BEGIN Exercise materials
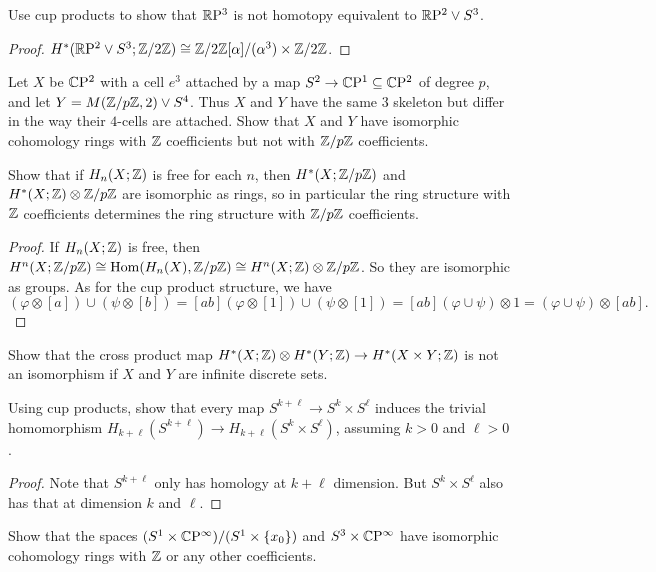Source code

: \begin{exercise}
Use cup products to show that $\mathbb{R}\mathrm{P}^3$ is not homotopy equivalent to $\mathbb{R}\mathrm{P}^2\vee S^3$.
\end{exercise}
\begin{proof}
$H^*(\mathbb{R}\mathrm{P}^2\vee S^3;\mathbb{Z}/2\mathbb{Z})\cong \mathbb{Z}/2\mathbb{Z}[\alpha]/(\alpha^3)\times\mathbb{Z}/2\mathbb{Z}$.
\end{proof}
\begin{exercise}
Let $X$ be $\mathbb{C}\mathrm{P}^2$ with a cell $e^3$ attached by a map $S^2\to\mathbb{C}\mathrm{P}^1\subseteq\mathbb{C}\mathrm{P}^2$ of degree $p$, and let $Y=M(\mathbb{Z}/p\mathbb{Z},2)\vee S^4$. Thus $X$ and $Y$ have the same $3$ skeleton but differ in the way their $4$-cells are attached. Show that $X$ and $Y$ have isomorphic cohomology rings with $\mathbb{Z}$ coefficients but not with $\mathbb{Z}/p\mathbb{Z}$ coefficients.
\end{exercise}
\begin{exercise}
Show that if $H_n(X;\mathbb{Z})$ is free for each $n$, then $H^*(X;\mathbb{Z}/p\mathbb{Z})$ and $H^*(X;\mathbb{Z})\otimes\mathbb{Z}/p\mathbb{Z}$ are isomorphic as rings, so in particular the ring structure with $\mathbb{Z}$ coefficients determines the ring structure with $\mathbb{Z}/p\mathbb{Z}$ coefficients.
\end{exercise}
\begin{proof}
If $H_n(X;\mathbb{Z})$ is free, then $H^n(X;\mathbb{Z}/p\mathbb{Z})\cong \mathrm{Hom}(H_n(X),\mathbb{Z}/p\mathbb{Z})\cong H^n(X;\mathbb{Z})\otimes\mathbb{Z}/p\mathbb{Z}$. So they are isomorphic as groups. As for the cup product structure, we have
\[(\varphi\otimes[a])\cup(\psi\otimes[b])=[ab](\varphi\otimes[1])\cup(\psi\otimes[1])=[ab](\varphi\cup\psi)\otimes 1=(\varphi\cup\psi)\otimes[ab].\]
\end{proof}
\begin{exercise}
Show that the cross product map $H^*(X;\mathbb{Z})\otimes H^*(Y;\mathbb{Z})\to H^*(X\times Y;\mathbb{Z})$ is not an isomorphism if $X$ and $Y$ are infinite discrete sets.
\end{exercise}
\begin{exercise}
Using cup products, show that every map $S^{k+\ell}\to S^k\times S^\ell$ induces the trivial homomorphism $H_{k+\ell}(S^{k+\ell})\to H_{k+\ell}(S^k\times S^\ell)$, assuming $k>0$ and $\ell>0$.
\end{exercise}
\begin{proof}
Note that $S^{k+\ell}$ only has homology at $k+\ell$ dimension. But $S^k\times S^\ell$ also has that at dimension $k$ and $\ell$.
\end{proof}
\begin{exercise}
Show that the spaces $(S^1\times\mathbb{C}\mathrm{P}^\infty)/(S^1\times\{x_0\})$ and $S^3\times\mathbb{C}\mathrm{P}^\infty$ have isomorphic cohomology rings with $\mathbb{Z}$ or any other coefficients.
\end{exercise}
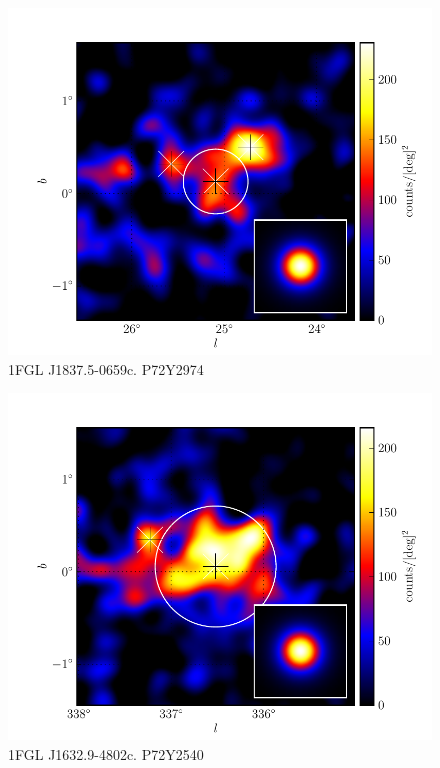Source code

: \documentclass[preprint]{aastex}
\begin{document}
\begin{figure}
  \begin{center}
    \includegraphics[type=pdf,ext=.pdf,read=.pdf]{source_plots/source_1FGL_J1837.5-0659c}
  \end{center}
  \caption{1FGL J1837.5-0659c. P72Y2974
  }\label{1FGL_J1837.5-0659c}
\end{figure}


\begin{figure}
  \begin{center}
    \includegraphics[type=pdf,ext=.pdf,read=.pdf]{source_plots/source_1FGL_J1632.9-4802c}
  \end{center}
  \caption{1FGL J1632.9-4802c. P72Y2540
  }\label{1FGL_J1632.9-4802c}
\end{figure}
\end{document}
END Exercise materials
- _Work request_
Output the entries above exactly. Drop the pictures.

- _Result of the task_
Source code

: \begin{exercise}
Use cup products to show that $\mathbb{R}\mathrm{P}^3$ is not homotopy equivalent to $\mathbb{R}\mathrm{P}^2\vee S^3$.
\end{exercise}
\begin{proof}
$H^*(\mathbb{R}\mathrm{P}^2\vee S^3;\mathbb{Z}/2\mathbb{Z})\cong \mathbb{Z}/2\mathbb{Z}[\alpha]/(\alpha^3)\times\mathbb{Z}/2\mathbb{Z}$.
\end{proof}
\begin{exercise}
Let $X$ be $\mathbb{C}\mathrm{P}^2$ with a cell $e^3$ attached by a map $S^2\to\mathbb{C}\mathrm{P}^1\subseteq\mathbb{C}\mathrm{P}^2$ of degree $p$, and let $Y=M(\mathbb{Z}/p\mathbb{Z},2)\vee S^4$. Thus $X$ and $Y$ have the same $3$ skeleton but differ in the way their $4$-cells are attached. Show that $X$ and $Y$ have isomorphic cohomology rings with $\mathbb{Z}$ coefficients but not with $\mathbb{Z}/p\mathbb{Z}$ coefficients.
\end{exercise}
\begin{exercise}
Show that if $H_n(X;\mathbb{Z})$ is free for each $n$, then $H^*(X;\mathbb{Z}/p\mathbb{Z})$ and $H^*(X;\mathbb{Z})\otimes\mathbb{Z}/p\mathbb{Z}$ are isomorphic as rings, so in particular the ring structure with $\mathbb{Z}$ coefficients determines the ring structure with $\mathbb{Z}/p\mathbb{Z}$ coefficients.
\end{exercise}
\begin{proof}
If $H_n(X;\mathbb{Z})$ is free, then $H^n(X;\mathbb{Z}/p\mathbb{Z})\cong \mathrm{Hom}(H_n(X),\mathbb{Z}/p\mathbb{Z})\cong H^n(X;\mathbb{Z})\otimes\mathbb{Z}/p\mathbb{Z}$. So they are isomorphic as groups. As for the cup product structure, we have
\[(\varphi\otimes[a])\cup(\psi\otimes[b])=[ab](\varphi\otimes[1])\cup(\psi\otimes[1])=[ab](\varphi\cup\psi)\otimes 1=(\varphi\cup\psi)\otimes[ab].\]
\end{proof}
\begin{exercise}
Show that the cross product map $H^*(X;\mathbb{Z})\otimes H^*(Y;\mathbb{Z})\to H^*(X\times Y;\mathbb{Z})$ is not an isomorphism if $X$ and $Y$ are infinite discrete sets.
\end{exercise}
\begin{exercise}
Using cup products, show that every map $S^{k+\ell}\to S^k\times S^\ell$ induces the trivial homomorphism $H_{k+\ell}(S^{k+\ell})\to H_{k+\ell}(S^k\times S^\ell)$, assuming $k>0$ and $\ell>0$.
\end{exercise}
\begin{proof}
Note that $S^{k+\ell}$ only has homology at $k+\ell$ dimension. But $S^k\times S^\ell$ also has that at dimension $k$ and $\ell$.
\end{proof}
\begin{exercise}
Show that the spaces $(S^1\times\mathbb{C}\mathrm{P}^\infty)/(S^1\times\{x_0\})$ and $S^3\times\mathbb{C}\mathrm{P}^\infty$ have isomorphic cohomology rings with $\mathbb{Z}$ or any other coefficients.
\end{exercise}
Source code

: \documentclass[preprint]{aastex}
\begin{document}
\begin{figure}
  \begin{center}
    \includegraphics[type=pdf,ext=.pdf,read=.pdf]{source_plots/source_1FGL_J1837.5-0659c}
  \end{center}
  \caption{1FGL J1837.5-0659c. P72Y2974
  }\label{1FGL_J1837.5-0659c}
\end{figure}


\begin{figure}
  \begin{center}
    \includegraphics[type=pdf,ext=.pdf,read=.pdf]{source_plots/source_1FGL_J1632.9-4802c}
  \end{center}
  \caption{1FGL J1632.9-4802c. P72Y2540
  }\label{1FGL_J1632.9-4802c}
\end{figure}
\end{document}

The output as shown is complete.